Discovery of Novel Isoxazole-Based Small-Molecule Toll-Like Receptor 8 Antagonists

Toll-like receptor 8 (TLR8) recognizes viral and bacterial RNA, initiating inflammatory responses that are crucial for innate immunity. Dysregulated TLR8 signaling contributes to autoimmune diseases, including systemic lupus erythematosus and rheumatoid arthritis, driving chronic inflammation and tissue damage. Therefore, targeting TLR8 has gained attention as a promising therapeutic strategy. We report a novel selective TLR8 antagonist scaffold identified through computational modeling and simulation. In silico-guided rational drug design and synthesis led to potent isoxazole-based compounds that were characterized by structure–activity relationships. The most active compounds inhibited TLR8-mediated signaling in cell lines and primary cells, reduced MyD88 recruitment, suppressed NF-κB- and IRF-dependent signaling, and decreased inflammatory responses. In silico and pharmacological analyses demonstrated competitive binding to the pocket of chemical ligands within the TLR8 dimerization interface. These highly selective and potent TLR8 antagonists possess favorable physicochemical properties, representing potential clinical candidates for TLR8-targeted therapy.

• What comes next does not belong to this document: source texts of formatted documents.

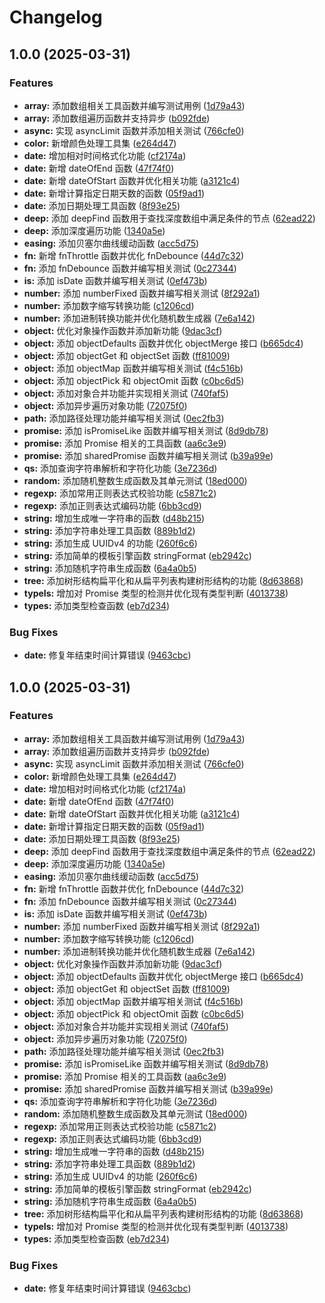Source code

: # Changelog

## 1.0.0 (2025-03-31)


### Features

* **array:** 添加数组相关工具函数并编写测试用例 ([1d79a43](https://github.com/cloudcome/utils/commit/1d79a434d017344773557c249c0c42e1b5f297a5))
* **array:** 添加数组遍历函数并支持异步 ([b092fde](https://github.com/cloudcome/utils/commit/b092fde20880f9c68f9c96e1183af1e85914484a))
* **async:** 实现 asyncLimit 函数并添加相关测试 ([766cfe0](https://github.com/cloudcome/utils/commit/766cfe0b1d7754d30622d0ccf5585d9c54294a44))
* **color:** 新增颜色处理工具集 ([e264d47](https://github.com/cloudcome/utils/commit/e264d4708f68a4fd928e3e07bf2be8458935fbdf))
* **date:** 增加相对时间格式化功能 ([cf2174a](https://github.com/cloudcome/utils/commit/cf2174a1ba434be6f9ff1a042fea9428a8238ad1))
* **date:** 新增 dateOfEnd 函数 ([47f74f0](https://github.com/cloudcome/utils/commit/47f74f06515dea7942adcf38290c4721c79bb9e2))
* **date:** 新增 dateOfStart 函数并优化相关功能 ([a3121c4](https://github.com/cloudcome/utils/commit/a3121c4c52fde42500a60fe4697e03e21c26d65b))
* **date:** 新增计算指定日期天数的函数 ([05f9ad1](https://github.com/cloudcome/utils/commit/05f9ad1a0935e86a5a61735c9571334dd65d3b90))
* **date:** 添加日期处理工具函数 ([8f93e25](https://github.com/cloudcome/utils/commit/8f93e2553711ab7cb7381231780d7023fcb933f5))
* **deep:** 添加 deepFind 函数用于查找深度数组中满足条件的节点 ([62ead22](https://github.com/cloudcome/utils/commit/62ead2271dbabe6f2fe6e91f719a4ec14af7b77d))
* **deep:** 添加深度遍历功能 ([1340a5e](https://github.com/cloudcome/utils/commit/1340a5e12f7a627b6d6dd785f12f3dae4487daa6))
* **easing:** 添加贝塞尔曲线缓动函数 ([acc5d75](https://github.com/cloudcome/utils/commit/acc5d756e3944c975512bde3355f9cf776f84d62))
* **fn:** 新增 fnThrottle 函数并优化 fnDebounce ([44d7c32](https://github.com/cloudcome/utils/commit/44d7c32e05d6944a0c8b9c396e145721cce8ead0))
* **fn:** 添加 fnDebounce 函数并编写相关测试 ([0c27344](https://github.com/cloudcome/utils/commit/0c2734458e599cac373e1d093662fb6d0a69afd9))
* **is:** 添加 isDate 函数并编写相关测试 ([0ef473b](https://github.com/cloudcome/utils/commit/0ef473ba168c7fa577d446e1eb249c5e480c1887))
* **number:** 添加 numberFixed 函数并编写相关测试 ([8f292a1](https://github.com/cloudcome/utils/commit/8f292a1027f94002160c76b5e0cab6cba9befa94))
* **number:** 添加数字缩写转换功能 ([c1206cd](https://github.com/cloudcome/utils/commit/c1206cd9f4da75d4cb6c9e8e22d5be15971837c6))
* **number:** 添加进制转换功能并优化随机数生成器 ([7e6a142](https://github.com/cloudcome/utils/commit/7e6a142ab491b027c98a533e26c8a7c616c36ba0))
* **object:** 优化对象操作函数并添加新功能 ([9dac3cf](https://github.com/cloudcome/utils/commit/9dac3cfa568b5e47eae1d6aad163e4dd91dafd2f))
* **object:** 添加 objectDefaults 函数并优化 objectMerge 接口 ([b665dc4](https://github.com/cloudcome/utils/commit/b665dc446c9be95da2fb4d0ea3fb57718290ee5b))
* **object:** 添加 objectGet 和 objectSet 函数 ([ff81009](https://github.com/cloudcome/utils/commit/ff8100962646c25988115c2e9fefed5f0075e015))
* **object:** 添加 objectMap 函数并编写相关测试 ([f4c516b](https://github.com/cloudcome/utils/commit/f4c516b68c1e73e41ab8dee7a5464b53fdf45fd6))
* **object:** 添加 objectPick 和 objectOmit 函数 ([c0bc6d5](https://github.com/cloudcome/utils/commit/c0bc6d573a6ed45b67406057a165b2e8b858ceea))
* **object:** 添加对象合并功能并实现相关测试 ([740faf5](https://github.com/cloudcome/utils/commit/740faf5afbef08242405f4c5576f214253a76845))
* **object:** 添加异步遍历对象功能 ([72075f0](https://github.com/cloudcome/utils/commit/72075f095ed0b71a011786168aedd8c96c375cc9))
* **path:** 添加路径处理功能并编写相关测试 ([0ec2fb3](https://github.com/cloudcome/utils/commit/0ec2fb3a1feaf3c2cf956bedb6d95b5d7c9d18e2))
* **promise:** 添加 isPromiseLike 函数并编写相关测试 ([8d9db78](https://github.com/cloudcome/utils/commit/8d9db783c10b95e3981ca19161cd91f730192afc))
* **promise:** 添加 Promise 相关的工具函数 ([aa6c3e9](https://github.com/cloudcome/utils/commit/aa6c3e9f25abf8dd9565f3a93644c45ae123ec4a))
* **promise:** 添加 sharedPromise 函数并编写相关测试 ([b39a99e](https://github.com/cloudcome/utils/commit/b39a99e3b46d364e3023e58748752ad8297017ba))
* **qs:** 添加查询字符串解析和字符化功能 ([3e7236d](https://github.com/cloudcome/utils/commit/3e7236d6531e491c1e8d39f0059cc8acae63d3d0))
* **random:** 添加随机整数生成函数及其单元测试 ([18ed000](https://github.com/cloudcome/utils/commit/18ed000b396e636e0d0c4028bfbf2c7456a13c95))
* **regexp:** 添加常用正则表达式校验功能 ([c5871c2](https://github.com/cloudcome/utils/commit/c5871c23fc1e6956ff3fbbc59e8378aa08fa7cfa))
* **regexp:** 添加正则表达式编码功能 ([6bb3cd9](https://github.com/cloudcome/utils/commit/6bb3cd9f3cbc3c948f160abdcbf15f060ec55bba))
* **string:** 增加生成唯一字符串的函数 ([d48b215](https://github.com/cloudcome/utils/commit/d48b215e14835c44ba7195ee510f12dc640716c7))
* **string:** 添加字符串处理工具函数 ([889b1d2](https://github.com/cloudcome/utils/commit/889b1d2dbf80e6448e1d1aa50fcc45db09d7d657))
* **string:** 添加生成 UUIDv4 的功能 ([260f6c6](https://github.com/cloudcome/utils/commit/260f6c6dff0770ba0cad05053f1f59d4ee6147df))
* **string:** 添加简单的模板引擎函数 stringFormat ([eb2942c](https://github.com/cloudcome/utils/commit/eb2942ce502ba12b1e714f17483dc32db95f6cf2))
* **string:** 添加随机字符串生成函数 ([6a4a0b5](https://github.com/cloudcome/utils/commit/6a4a0b52869538a92f055b879baced30a634df82))
* **tree:** 添加树形结构扁平化和从扁平列表构建树形结构的功能 ([8d63868](https://github.com/cloudcome/utils/commit/8d63868c298856d3373b9275bcff20d9c96ccd01))
* **typeIs:** 增加对 Promise 类型的检测并优化现有类型判断 ([4013738](https://github.com/cloudcome/utils/commit/40137387f45bb89a0bc6924d2a9b363b8eb193f3))
* **types:** 添加类型检查函数 ([eb7d234](https://github.com/cloudcome/utils/commit/eb7d2344b2270b2b025a465c8d6afb54f4260c94))


### Bug Fixes

* **date:** 修复年结束时间计算错误 ([9463cbc](https://github.com/cloudcome/utils/commit/9463cbcd5095553026b63858d75b353a10230b60))

## 1.0.0 (2025-03-31)


### Features

* **array:** 添加数组相关工具函数并编写测试用例 ([1d79a43](https://github.com/cloudcome/utils/commit/1d79a434d017344773557c249c0c42e1b5f297a5))
* **array:** 添加数组遍历函数并支持异步 ([b092fde](https://github.com/cloudcome/utils/commit/b092fde20880f9c68f9c96e1183af1e85914484a))
* **async:** 实现 asyncLimit 函数并添加相关测试 ([766cfe0](https://github.com/cloudcome/utils/commit/766cfe0b1d7754d30622d0ccf5585d9c54294a44))
* **color:** 新增颜色处理工具集 ([e264d47](https://github.com/cloudcome/utils/commit/e264d4708f68a4fd928e3e07bf2be8458935fbdf))
* **date:** 增加相对时间格式化功能 ([cf2174a](https://github.com/cloudcome/utils/commit/cf2174a1ba434be6f9ff1a042fea9428a8238ad1))
* **date:** 新增 dateOfEnd 函数 ([47f74f0](https://github.com/cloudcome/utils/commit/47f74f06515dea7942adcf38290c4721c79bb9e2))
* **date:** 新增 dateOfStart 函数并优化相关功能 ([a3121c4](https://github.com/cloudcome/utils/commit/a3121c4c52fde42500a60fe4697e03e21c26d65b))
* **date:** 新增计算指定日期天数的函数 ([05f9ad1](https://github.com/cloudcome/utils/commit/05f9ad1a0935e86a5a61735c9571334dd65d3b90))
* **date:** 添加日期处理工具函数 ([8f93e25](https://github.com/cloudcome/utils/commit/8f93e2553711ab7cb7381231780d7023fcb933f5))
* **deep:** 添加 deepFind 函数用于查找深度数组中满足条件的节点 ([62ead22](https://github.com/cloudcome/utils/commit/62ead2271dbabe6f2fe6e91f719a4ec14af7b77d))
* **deep:** 添加深度遍历功能 ([1340a5e](https://github.com/cloudcome/utils/commit/1340a5e12f7a627b6d6dd785f12f3dae4487daa6))
* **easing:** 添加贝塞尔曲线缓动函数 ([acc5d75](https://github.com/cloudcome/utils/commit/acc5d756e3944c975512bde3355f9cf776f84d62))
* **fn:** 新增 fnThrottle 函数并优化 fnDebounce ([44d7c32](https://github.com/cloudcome/utils/commit/44d7c32e05d6944a0c8b9c396e145721cce8ead0))
* **fn:** 添加 fnDebounce 函数并编写相关测试 ([0c27344](https://github.com/cloudcome/utils/commit/0c2734458e599cac373e1d093662fb6d0a69afd9))
* **is:** 添加 isDate 函数并编写相关测试 ([0ef473b](https://github.com/cloudcome/utils/commit/0ef473ba168c7fa577d446e1eb249c5e480c1887))
* **number:** 添加 numberFixed 函数并编写相关测试 ([8f292a1](https://github.com/cloudcome/utils/commit/8f292a1027f94002160c76b5e0cab6cba9befa94))
* **number:** 添加数字缩写转换功能 ([c1206cd](https://github.com/cloudcome/utils/commit/c1206cd9f4da75d4cb6c9e8e22d5be15971837c6))
* **number:** 添加进制转换功能并优化随机数生成器 ([7e6a142](https://github.com/cloudcome/utils/commit/7e6a142ab491b027c98a533e26c8a7c616c36ba0))
* **object:** 优化对象操作函数并添加新功能 ([9dac3cf](https://github.com/cloudcome/utils/commit/9dac3cfa568b5e47eae1d6aad163e4dd91dafd2f))
* **object:** 添加 objectDefaults 函数并优化 objectMerge 接口 ([b665dc4](https://github.com/cloudcome/utils/commit/b665dc446c9be95da2fb4d0ea3fb57718290ee5b))
* **object:** 添加 objectGet 和 objectSet 函数 ([ff81009](https://github.com/cloudcome/utils/commit/ff8100962646c25988115c2e9fefed5f0075e015))
* **object:** 添加 objectMap 函数并编写相关测试 ([f4c516b](https://github.com/cloudcome/utils/commit/f4c516b68c1e73e41ab8dee7a5464b53fdf45fd6))
* **object:** 添加 objectPick 和 objectOmit 函数 ([c0bc6d5](https://github.com/cloudcome/utils/commit/c0bc6d573a6ed45b67406057a165b2e8b858ceea))
* **object:** 添加对象合并功能并实现相关测试 ([740faf5](https://github.com/cloudcome/utils/commit/740faf5afbef08242405f4c5576f214253a76845))
* **object:** 添加异步遍历对象功能 ([72075f0](https://github.com/cloudcome/utils/commit/72075f095ed0b71a011786168aedd8c96c375cc9))
* **path:** 添加路径处理功能并编写相关测试 ([0ec2fb3](https://github.com/cloudcome/utils/commit/0ec2fb3a1feaf3c2cf956bedb6d95b5d7c9d18e2))
* **promise:** 添加 isPromiseLike 函数并编写相关测试 ([8d9db78](https://github.com/cloudcome/utils/commit/8d9db783c10b95e3981ca19161cd91f730192afc))
* **promise:** 添加 Promise 相关的工具函数 ([aa6c3e9](https://github.com/cloudcome/utils/commit/aa6c3e9f25abf8dd9565f3a93644c45ae123ec4a))
* **promise:** 添加 sharedPromise 函数并编写相关测试 ([b39a99e](https://github.com/cloudcome/utils/commit/b39a99e3b46d364e3023e58748752ad8297017ba))
* **qs:** 添加查询字符串解析和字符化功能 ([3e7236d](https://github.com/cloudcome/utils/commit/3e7236d6531e491c1e8d39f0059cc8acae63d3d0))
* **random:** 添加随机整数生成函数及其单元测试 ([18ed000](https://github.com/cloudcome/utils/commit/18ed000b396e636e0d0c4028bfbf2c7456a13c95))
* **regexp:** 添加常用正则表达式校验功能 ([c5871c2](https://github.com/cloudcome/utils/commit/c5871c23fc1e6956ff3fbbc59e8378aa08fa7cfa))
* **regexp:** 添加正则表达式编码功能 ([6bb3cd9](https://github.com/cloudcome/utils/commit/6bb3cd9f3cbc3c948f160abdcbf15f060ec55bba))
* **string:** 增加生成唯一字符串的函数 ([d48b215](https://github.com/cloudcome/utils/commit/d48b215e14835c44ba7195ee510f12dc640716c7))
* **string:** 添加字符串处理工具函数 ([889b1d2](https://github.com/cloudcome/utils/commit/889b1d2dbf80e6448e1d1aa50fcc45db09d7d657))
* **string:** 添加生成 UUIDv4 的功能 ([260f6c6](https://github.com/cloudcome/utils/commit/260f6c6dff0770ba0cad05053f1f59d4ee6147df))
* **string:** 添加简单的模板引擎函数 stringFormat ([eb2942c](https://github.com/cloudcome/utils/commit/eb2942ce502ba12b1e714f17483dc32db95f6cf2))
* **string:** 添加随机字符串生成函数 ([6a4a0b5](https://github.com/cloudcome/utils/commit/6a4a0b52869538a92f055b879baced30a634df82))
* **tree:** 添加树形结构扁平化和从扁平列表构建树形结构的功能 ([8d63868](https://github.com/cloudcome/utils/commit/8d63868c298856d3373b9275bcff20d9c96ccd01))
* **typeIs:** 增加对 Promise 类型的检测并优化现有类型判断 ([4013738](https://github.com/cloudcome/utils/commit/40137387f45bb89a0bc6924d2a9b363b8eb193f3))
* **types:** 添加类型检查函数 ([eb7d234](https://github.com/cloudcome/utils/commit/eb7d2344b2270b2b025a465c8d6afb54f4260c94))


### Bug Fixes

* **date:** 修复年结束时间计算错误 ([9463cbc](https://github.com/cloudcome/utils/commit/9463cbcd5095553026b63858d75b353a10230b60))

Toll样受体8（Toll-like receptor 8，TLR8）可识别病毒与细菌RNA，启动对固有免疫至关重要的炎症应答。TLR8信号通路失调可引发包括系统性红斑狼疮、类风湿关节炎在内的自身免疫疾病，推动慢性炎症与组织损伤的发生。因此，靶向TLR8已成为颇具前景的治疗策略，受到广泛关注。本研究报道了一种通过计算建模与模拟筛选得到的新型选择性TLR8拮抗剂骨架。通过计算机模拟指导的理性药物设计与合成，研究人员获得了活性较强的异恶唑（isoxazole）类化合物，并对其构效关系（structure–activity relationship）进行了系统表征。活性最强的化合物可在细胞系与原代细胞中抑制TLR8介导的信号通路，减少髓样分化蛋白88（Myeloid differentiation primary response 88，MyD88）的招募，抑制核因子κB（Nuclear factor kappa-light-chain-enhancer of activated B cells，NF-κB）与干扰素调节因子（Interferon regulatory factor，IRF）依赖的信号通路，并降低炎症应答。计算机模拟与药理学分析表明，这类化合物可竞争性结合TLR8二聚化界面内的化学配体结合口袋。这些兼具高选择性与强效性的TLR8拮抗剂拥有良好的理化性质，有望成为靶向TLR8治疗的潜在临床候选药物。